Monday, March 21, 2011

The Loss of a "Smoking Gun"

I find myself perpetually weary of what I have observed as the all too common trap of the middle-class Marxist critic: a view of the working class that is stifled by pity for the betrayed and debased worker, whose faults are almost entirely a consequence of the system which he inhabits met by a reverence and nostalgia for the noble savage and the dregs of his rural folk-art or genuinely popular urban art.
I was happy to see that Denning escaped this stifling trap.
Denning argues that the history of the dime novel is not merely a history of a culture industry, but a history of their place in working class culture and their distinct role in the struggle to reform that culture. As he convinced me through extensive research, “ workers made up the bulk of the dime novel public,” therefore “their concerns and accents are inscribed in cheap stories” (“concerns and accents” that can be determined through their allegorical inscription and an understanding of the working-class reading practice which involved consumption as well as interpretation). In other words, the 19th century American worker was not a victim of a culture industry rooted in capitalist self-interest and bourgeois hegemony. The dime novel was a “contested terrain, a field of cultural conflict where signs with wide appeal and resonance take on contradictory disguises and are spoken in contrary actions,” a place where the often divergent working-class attitudes found expression.
One of the arguments in Mechanic Accents that seems to reflect Denning’s larger theoretical investment is the explanation of the “fiction question,” “the debates, moral panics, and attempt to regulate production that marked the nineteenth-century reaction to the flood of cheap stories and the marked increase in working-class reading.” The fiction question and consequent reform of the dime novel is not a pure symptom of “the genteel” vs “the sensational” (the middle class vs the lower class). Denning argues that even the labor papers simultaneously critiqued and appropriated “trashy” fiction, indicating ambivalence on the part of working-class leaders regarding the emergence of this mass literary culture in the nineteenth century. In this way, the working and bourgeois classes shared in a fundamental dialogue: the relationship between culture and society.
Does the transformation and critical positioning of the dime novel in the wake of 1890 mark a silencing of the class conflicts of the gilded age? Through what mediums do today’s working class engage in discussions of culture and society?
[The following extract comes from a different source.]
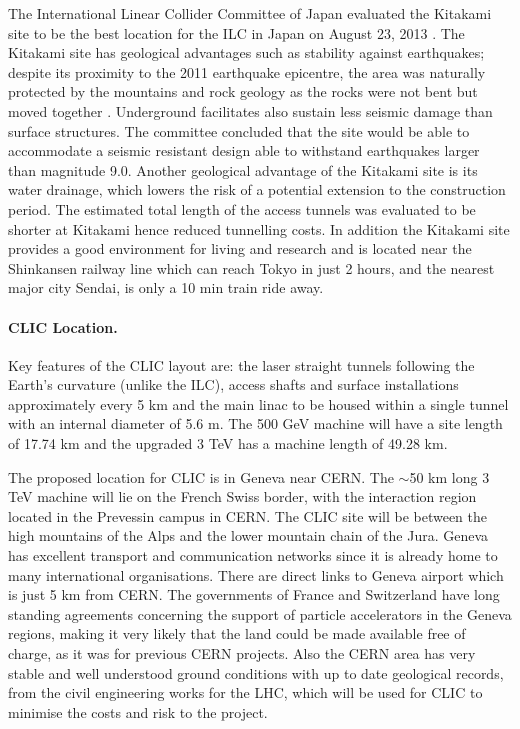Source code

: The International Linear Collider Committee of Japan evaluated the Kitakami site to be the best location for the ILC in Japan on August 23, 2013 \cite{LCC:Press3}. The Kitakami site has geological advantages such as stability against earthquakes; despite its proximity to the 2011 earthquake epicentre, the area was naturally protected by the mountains and rock geology as the rocks were not bent but moved together \cite{Japan}. Underground facilitates also sustain less seismic damage than surface structures. The committee concluded that the site would be able to accommodate a seismic resistant design able to withstand earthquakes larger than magnitude 9.0. Another geological advantage of the Kitakami site is its water drainage, which lowers the risk of a potential extension to the construction period. The estimated total length of the access tunnels was evaluated to be shorter at Kitakami hence reduced tunnelling costs. In addition \cite{ILC:FundingAgencies} the Kitakami site provides a good environment for living and research and is located near the Shinkansen railway line which can reach Tokyo in just 2 hours, and the nearest major city Sendai, is only a 10 min train ride away.

\paragraph{CLIC Location.}

Key features of the CLIC layout are: the laser straight tunnels following the Earth's curvature (unlike the ILC), access shafts and surface installations approximately every 5 km and the main linac to be housed within a single tunnel with an internal diameter of 5.6 m. The 500 GeV machine will have a site length of 17.74 km and the upgraded 3 TeV has a machine length of 49.28 km. \cite{CLIC:Concept}

The proposed location for CLIC is in Geneva near CERN. The $\sim$50 km long 3 TeV machine will lie on the French \textendash Swiss border, with the interaction region located in the Prevessin campus in CERN. The CLIC site will be between the high mountains of the Alps and the lower mountain chain of the Jura. Geneva has excellent transport and communication networks since it is already home to many international organisations. There are direct links to Geneva airport which is just 5 km from CERN. The governments of France and Switzerland have long standing agreements concerning the support of particle accelerators in the Geneva regions, making it very likely that the land could be made available free of charge, as it was for previous CERN projects. Also the CERN area has very stable and well understood ground conditions with up to date geological records, from the civil engineering works for the LHC, which will be used for CLIC to minimise the costs and risk to the project.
-( Also, quite literally...)Denning possesses a “smoking gun” in the form of short life histories of 'undistinguished Americans' published in the The Independent that make references to dime fiction reading. Moreover, the autobiographies of immigrants, laborers, and factory workers – littered with insights regarding how the working class understood and interpreted sensational fiction – are explicit testaments to the relationship between culture and historical consciousness. Lucky Denning.